At present, VSR encompasses non-blind VSR
[1], blind VSR
[2], online VSR
[3], and other branches
[4], and is widely used in remote sensing
[5][6], video surveillance
[7][8], face recognition
[9][10], and other fields
[11][12]. At present, with the development of technology, the resolutions of videos are gradually increasing. Although this can enrich our lives and facilitate tasks such as surveillance and identification, it can put more pressure on areas such as video storage and transmission. In addressing these issues, VSR technology plays an important role. However, VSR is an ill-posed problem, and it is difficult to find the most appropriate reconstruction model. Thus, it remains a worthwhile endeavor to continue to explore VSR technology.
To obtain high-quality images, previous studies have proposed numerous effective methods. Initially, researchers utilize interpolation methods to obtain HR videos
[13][14]. These methods possess higher computing speeds, but the results are poor. With the development of deep learning, constructing models
[15][16][17] in different domains with deep learning has become a mainstream research method. Researchers have constructed different VSR models based on deep learning that can reconstruct high-quality videos. For example, researchers
[18][19][20][21] have utilized explicit or implicit alignments to explore temporal flow between frames. This type of methodology can effectively align adjacent frames to the reference frame to extract high-quality temporal information. However, the alignment feature increases the computational effort of the model, thus exacerbating the burden during model training and testing. Meanwhile, inaccurate optical flow often leads to errors in alignment, which affects the performances of models. Moreover, scholars
[22][23][24] have used 3D convolution or deformable 3D convolution to directly aggregate spatio-temporal information between different frames.

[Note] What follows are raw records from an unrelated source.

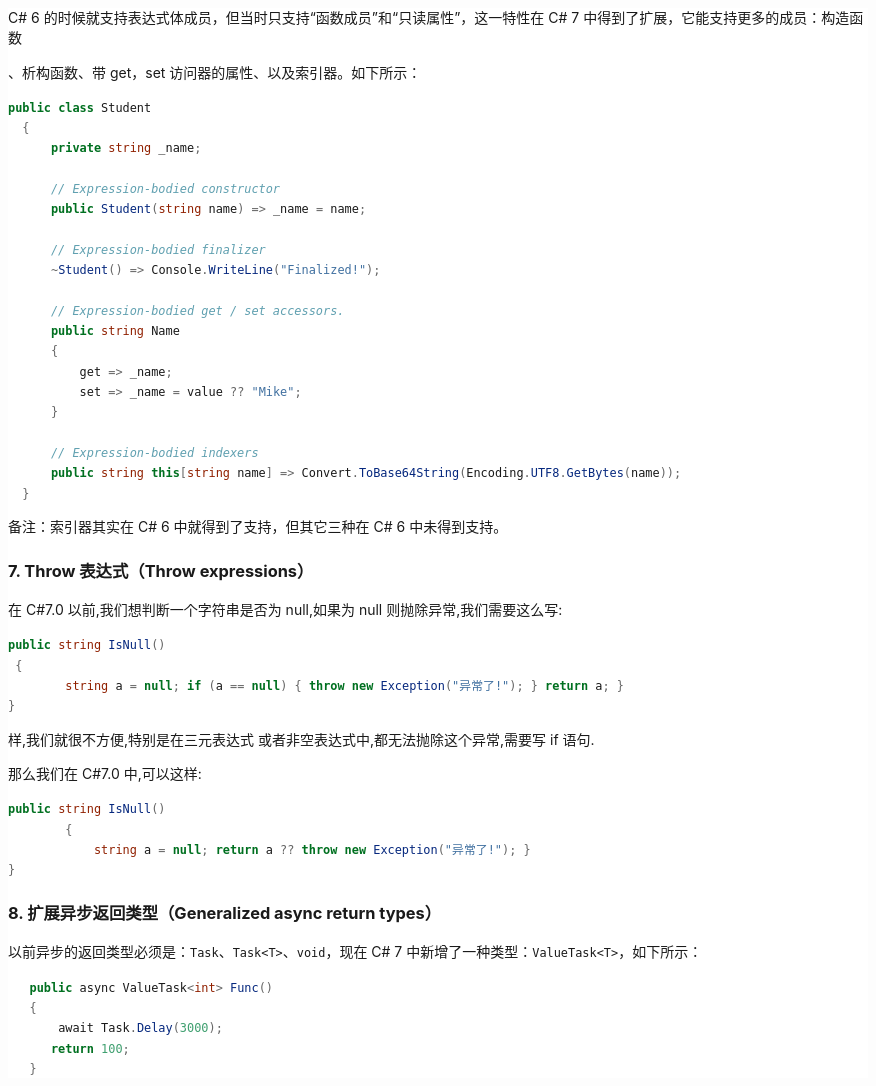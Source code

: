 C# 6 的时候就支持表达式体成员，但当时只支持“函数成员”和“只读属性”，这一特性在 C# 7 中得到了扩展，它能支持更多的成员：构造函数

、析构函数、带 get，set 访问器的属性、以及索引器。如下所示：

```csharp
public class Student
  {
      private string _name;

      // Expression-bodied constructor
      public Student(string name) => _name = name;

      // Expression-bodied finalizer
      ~Student() => Console.WriteLine("Finalized!");

      // Expression-bodied get / set accessors.
      public string Name
      {
          get => _name;
          set => _name = value ?? "Mike";
      }

      // Expression-bodied indexers
      public string this[string name] => Convert.ToBase64String(Encoding.UTF8.GetBytes(name));
  }
```

备注：索引器其实在 C# 6 中就得到了支持，但其它三种在 C# 6 中未得到支持。

### 7. Throw 表达式（Throw expressions）

在 C#7.0 以前,我们想判断一个字符串是否为 null,如果为 null 则抛除异常,我们需要这么写:

```csharp
public string IsNull()
 {
        string a = null; if (a == null) { throw new Exception("异常了!"); } return a; }
}
```

样,我们就很不方便,特别是在三元表达式 或者非空表达式中,都无法抛除这个异常,需要写 if 语句.

那么我们在 C#7.0 中,可以这样:

```csharp
public string IsNull()
        {
            string a = null; return a ?? throw new Exception("异常了!"); }
}
```

### 8. 扩展异步返回类型（Generalized async return types）

以前异步的返回类型必须是：```Task```、```Task<T>```、```void```，现在 C# 7 中新增了一种类型：```ValueTask<T>```，如下所示：

```csharp
   public async ValueTask<int> Func()
   {
       await Task.Delay(3000);
      return 100;
   }
```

Although this approach can quickly aggregate information from different times, it also incorporates a lot of temporal redundancy in features, which reduces the reconstruction ability of the model. In addition, in recent years, with the rise of Transformer, the application of Transformer to construct VSR models has also become a very popular research topic. Researchers
[25][26][27] have applied Transformer to analyze and acquire the motion trajectories of videos to sufficiently aggregate the spatio-temporal information between consecutive frames. However, due to the relatively high level of computation required by Transformer, the further development of Transformer in the field of VSR is limited.
2. Video Super-Resolution
2.1. Single-Image Super-Resolution
Single-image super-resolution (SISR) is the basis of super-resolution. In recent years, with the development of deep learning, SR has ushered in a new revolution. Dong et al.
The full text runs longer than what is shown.